Diesmal aber kommt es knüppeldick; und seit die ersten Vorwürfe der amerikanischen Börsenaufsicht, verbunden mit einer Zivilklage, in die Schlagzeilen gerieten, seit Mitte April also, vergeht kaum ein Tag ohne neue Enthüllungen, Nadelstiche, Indiskretionen. Kernpunkt der Anschuldigungen in den USA war der Vorwurf, krumme Geschäfte ermöglicht zu haben: Ein Hedgefonds-Manager durfte sich demnach ein Portfolio zusammenstellen mit möglichst schrottigen Immobilienkrediten, gegen das er dann wetten wollte, während Goldman nichtsahnenden Anlegern das Papier als renditestarke Anlage angepriesen habe. Nicht weiter verwunderlich, dass Goldman Sachs das alles empört zurückweist.

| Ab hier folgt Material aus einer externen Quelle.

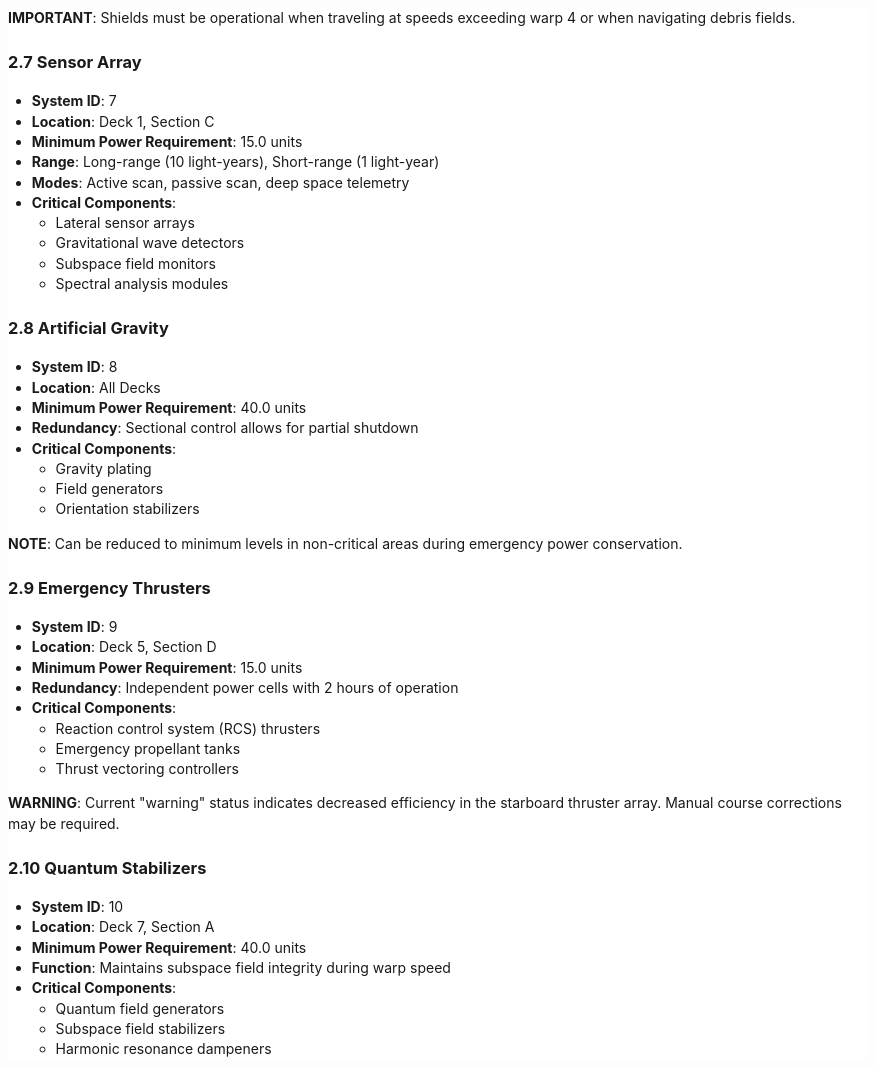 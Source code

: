 **IMPORTANT**: Shields must be operational when traveling at speeds exceeding warp 4 or when navigating debris fields.

### 2.7 Sensor Array

- **System ID**: 7
- **Location**: Deck 1, Section C
- **Minimum Power Requirement**: 15.0 units
- **Range**: Long-range (10 light-years), Short-range (1 light-year)
- **Modes**: Active scan, passive scan, deep space telemetry
- **Critical Components**:
  - Lateral sensor arrays
  - Gravitational wave detectors
  - Subspace field monitors
  - Spectral analysis modules

### 2.8 Artificial Gravity

- **System ID**: 8
- **Location**: All Decks
- **Minimum Power Requirement**: 40.0 units
- **Redundancy**: Sectional control allows for partial shutdown
- **Critical Components**:
  - Gravity plating
  - Field generators
  - Orientation stabilizers

**NOTE**: Can be reduced to minimum levels in non-critical areas during emergency power conservation.

### 2.9 Emergency Thrusters

- **System ID**: 9
- **Location**: Deck 5, Section D
- **Minimum Power Requirement**: 15.0 units
- **Redundancy**: Independent power cells with 2 hours of operation
- **Critical Components**:
  - Reaction control system (RCS) thrusters
  - Emergency propellant tanks
  - Thrust vectoring controllers

**WARNING**: Current "warning" status indicates decreased efficiency in the starboard thruster array. Manual course corrections may be required.

### 2.10 Quantum Stabilizers

- **System ID**: 10
- **Location**: Deck 7, Section A
- **Minimum Power Requirement**: 40.0 units
- **Function**: Maintains subspace field integrity during warp speed
- **Critical Components**:
  - Quantum field generators
  - Subspace field stabilizers
  - Harmonic resonance dampeners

Es ist aber auch nicht von der Hand zu weisen, dass sich die New Yorker unter ihrem Chef, Lloyd Blankfein, gern und reichlich Feinde gemacht haben. Hinzu kommt, dass Blankfein gern sein Wirken als von Gott inspiriert darstellt, was Geschädigten der Finanzkrise sauer aufstößt, und denen, die in den USA ihren Job und ihre Existenz verloren haben, geradezu wie blanker Hohn erscheinen muss. Auch dieser Tage verwechselt Blankfein wieder das Wohl seiner Bank mit dem des ganzen Landes, wenn nicht der freien Welt: „Die SEC schadet Amerika“, wetterte der Manager angesichts der Angriffe der Börsenaufsicht. Der Mann, der auch im Krisenjahr 70 Millionen Dollar verdiente, hat offenkundig jeden Kontakt zur realen Welt verloren, und es fragt sich, ob er der einzige ist in seinem verzweigten Imperium. Da kann in der Tat die Übersicht verloren gehen, und die vielfältigen Interessen des eigenen Hauses gegeneinander abzugrenzen und auseinanderzuhalten, dürfte nicht einfach sein. Klar, dass ein Unternehmen wie Goldman Sachs immer wieder jemandem auf die Füße tritt, selbstverständlich darf eine Investmentbank auch komplizierte und gegensätzlich aufgebaute Produkte entwerfen. Was den moralischen Bankrott des ansonsten hervorragend verdienenden Hauses näher rücken lässt, ist der Geruch des Unredlichen bei Konstruktion und Vertrieb solcher Produkte. So sieht sich in Deutschland die ins Schlingern geratene Mittelstandsbank IKB als Opfer: Sie habe derartige Immobilienverbriefungen gekauft, ohne zu wissen, dass das Papier auf Verlust getrimmt war, klagt die Bank. Nun gilt natürlich auch für eine Großbank die Unschuldsvermutung. Gleichwohl bläst den Goldmännern bereits jetzt der Wind ins Gesicht: In Deutschland reagierte als Erste die BayernLB, indem sie Knall auf Fall die Geschäftsbeziehungen zu Goldman Sachs abbrach. Es gibt Aufforderungen an die Bundesregierung, ihre Zusammenarbeit mit Goldman zumindest einmal genauer unter die Lupe zu nehmen, und in Großbritannien ist die Beratertätigkeit der Bank für die Regierung plötzlich Thema im Wahlkampf. Es mag sich nun rächen, dass man auf der Suche nach Größe und Gewinn nicht auch einmal entschieden hat, ein Geschäft vielleicht nicht zu machen. Das nämlich erfordert mehr Mut, als man glauben sollte, aber die Mechanismen für Verzicht sind – nicht nur bei Goldman – in der Finanzwirtschaft wenig ausgeprägt.